One of the best highlights of Barcelona is the Mercé festival, a massive street party that marks the end of the summer and welcomes the autumn chill. Most people go for the fire running (the correfocs), fireworks, and light shows, but the best part of the whole event is the cornucopia of completely free concerts around the city. Bands such as Love of Lesbian and Man Man have graced the stage in years previous, but this year a very unique band appeared from the depths of Catalan rock culture.

A little background. I was out on the Sunday of the festival with two friends, and we had chosen to see a band called Lanterns on the Lake, an ambient, folky post rock group from Newcastle. Their show was a thing of subtle beauty, as was the show that followed it on another stage close by, where French band Moodoïd performed. After cinematic rock and whatever sci-fi genre mashing Moodoïd pulled off, we thought we’d seen everything. But the most surprising, incredible, and fully crazy was yet to come.

Music: Seward - A Unique Catalan Band

Seward’s stage set-up was a perplexing array of folk instruments, little percussion doodads, and weird electronic devices. As the lights dimmed, their name appeared on a screen, and rhumba music blasted from the speakers. But what followed was anything but. The four-piece group, comprised of a guitarist/sample master, drummer, bass player (normally a guitarist, but the fifth member, the real bassist, was absent), and lead singer/guitarist/banjo player, took the stage and rocketed into the most gorgeous cacophony I’ve ever heard. If ‘thrash folk’ were a genre, they were playing it, and defying it at that.

For an hour, I stood mesmerized as this goliath of folk/math/prog rock/something trounced every assumption about music I’d ever believed.
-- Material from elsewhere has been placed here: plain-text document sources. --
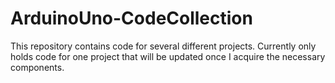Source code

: # ArduinoUno-CodeCollection
This repository contains code for several different projects. Currently only holds code for one project that will be updated once I acquire the necessary components.
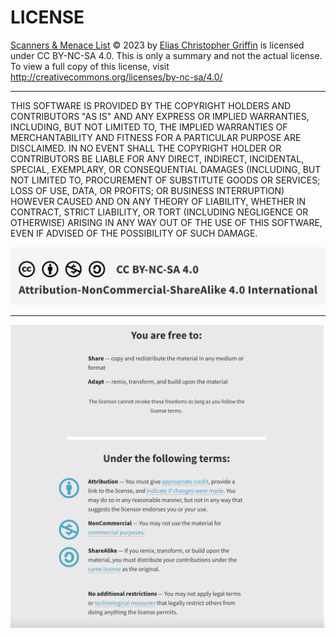 # LICENSE

[Scanners & Menace List](https://bitbucket.org/quadhelion-engineering/authlog-threats) © 2023 by [Elias Christopher Griffin](https://www.eliasgriffin.com) is licensed under CC BY-NC-SA 4.0. This is only a summary and not the actual license. To view a full copy of this license, visit http://creativecommons.org/licenses/by-nc-sa/4.0/

---

THIS SOFTWARE IS PROVIDED BY THE COPYRIGHT HOLDERS AND CONTRIBUTORS "AS IS" AND ANY EXPRESS OR IMPLIED WARRANTIES, INCLUDING, BUT NOT LIMITED TO, THE IMPLIED WARRANTIES OF MERCHANTABILITY AND FITNESS FOR A PARTICULAR PURPOSE ARE DISCLAIMED. IN NO EVENT SHALL THE COPYRIGHT HOLDER OR CONTRIBUTORS BE LIABLE FOR ANY DIRECT, INDIRECT, INCIDENTAL, SPECIAL, EXEMPLARY, OR CONSEQUENTIAL DAMAGES (INCLUDING, BUT NOT LIMITED TO, PROCUREMENT OF SUBSTITUTE GOODS OR SERVICES; LOSS OF USE, DATA, OR PROFITS; OR BUSINESS INTERRUPTION) HOWEVER CAUSED AND ON ANY THEORY OF LIABILITY, WHETHER IN CONTRACT, STRICT LIABILITY, OR TORT (INCLUDING NEGLIGENCE OR OTHERWISE) ARISING IN ANY WAY OUT OF THE USE OF THIS SOFTWARE, EVEN IF ADVISED OF THE POSSIBILITY OF SUCH DAMAGE.



![](images/CC-BY-NC-SA-4.0.png)

---



![](images/HumanReadableTerms-CC-BY-NC-SA-4.0.png)
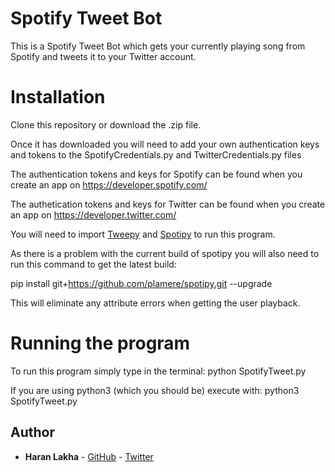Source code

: # Spotify Tweet Bot
This is a Spotify Tweet Bot which gets your currently playing song from Spotify and tweets it to your Twitter account.

# Installation
Clone this repository or download the .zip file.

Once it has downloaded you will need to add your own authentication keys and tokens to the SpotifyCredentials.py and TwitterCredentials.py files

The authentication tokens and keys for Spotify can be found when you create an app on https://developer.spotify.com/

The authetication tokens and keys for Twitter can be found when you create an app on https://developer.twitter.com/

You will need to import [Tweepy](https://www.tweepy.org/) and [Spotipy](https://spotipy.readthedocs.io/en/latest/#installation) to run this program.

As there is a problem with the current build of spotipy you will also need to run this command to get the latest build:

pip install git+https://github.com/plamere/spotipy.git --upgrade

This will eliminate any attribute errors when getting the user playback.

# Running the program

To run this program simply type in the terminal: python SpotifyTweet.py

If you are using python3 (which you should be) execute with: python3 SpotifyTweet.py

## Author

* **Haran Lakha** - [GitHub](https://github.com/Haran43) - [Twitter](https://twitter.com/haranlakha)
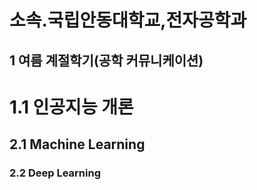 소속.국립안동대학교,전자공학과
=======================
1 여름 계절학기(공학 커뮤니케이션)
------------------------------------


# 1.1 인공지능 개론
## 2.1 Machine Learning
### 2.2 Deep Learning
#### 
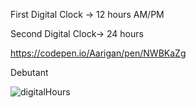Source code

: 
 First Digital Clock -> 12 hours AM/PM
 
 Second Digital Clock-> 24 hours
 
 https://codepen.io/Aarigan/pen/NWBKaZg
 
 Debutant

![digitalHours](https://user-images.githubusercontent.com/52601835/204314359-5974982f-ec9b-4cc0-a08b-3ae960cf90e6.png)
The drummer played at least four different time signatures per song, the singer wailed like a bearded hipster banshee, the bassist brought in a helping of polyrhythmic heart, and that other guitarist added in so many surreal, powerful details, including a few perfectly timed theremin melodies. Also, four brass/woodwind players appeared on two tunes. Overall, a death-defying performance. By the end of it, I wasn’t sure of what had just occurred, the only sure thing being the beautiful ringing in my ears.

Unfortunately, seeing this band is really the only way to experience them. I’m not saying this as a live music purist; as it happens, the group has the most minimal online presence of any group I’ve ever seen. They haven’t got a Facebook, Bandcamp, or Myspace, instead relying on word of mouth and third parties to promote their concerts. Without this digital outreach, though, they’ve landed gigs at festivals like La Mercé, Primavera Sound, and SxSW, which is a big deal for a band from across the ocean without social media tentacles everywhere. It’s as if they appear from the woodwork to tear apart a stage, then disappear as if they were never there.

Googling Seward won’t even yield more than a couple results about the band. In fact, you type in Seward and you get the town in Alaska (trying “Seward band” will get you high school bands from that area). After trying “Seward Barcelona band,” I uncovered videos they did with the Furious Sessions, a collaboration in Barcelona between Sol de Sants Studios and RiD produccions, a live music video project. However, their videos for this collaboration are much more relaxed than their live show–it’s still very worth a viewing/listening, but doesn’t have the same umph of their on stage insanity. Also, they have two records, but they are 12” and not easy to locate and purchase.

Grandma’ Sleeping With Book from . on Vimeo.

Does the fact that I may never see this band again or listen to a full recording make me respect the band or enjoy their music more? Possibly, but I’ll say this: more bands should take a cue from Seward. Everyone is completely turned off by being forced into ownership of albums (read: Songs of Innocence), so staying secretive creates a demand, and fulfills expectations more when the performance is stellar. Not having any social media attached to them means they aren’t compromising at all, and are not trying to define what it is they do to a sound-bite consuming audience. They appear to thrash through impossibly complex tunes, and disappear, knowing their fans will care enough about them to actually pay attention rather than let a swath of finite media morsels water down their incredibly passionate material.

They’ve gotten their acclaim solely based on their music and shows, winning awards and playing big stages, never uttering a single seemingly clever tweet anywhere. That’s the type of band to watch for.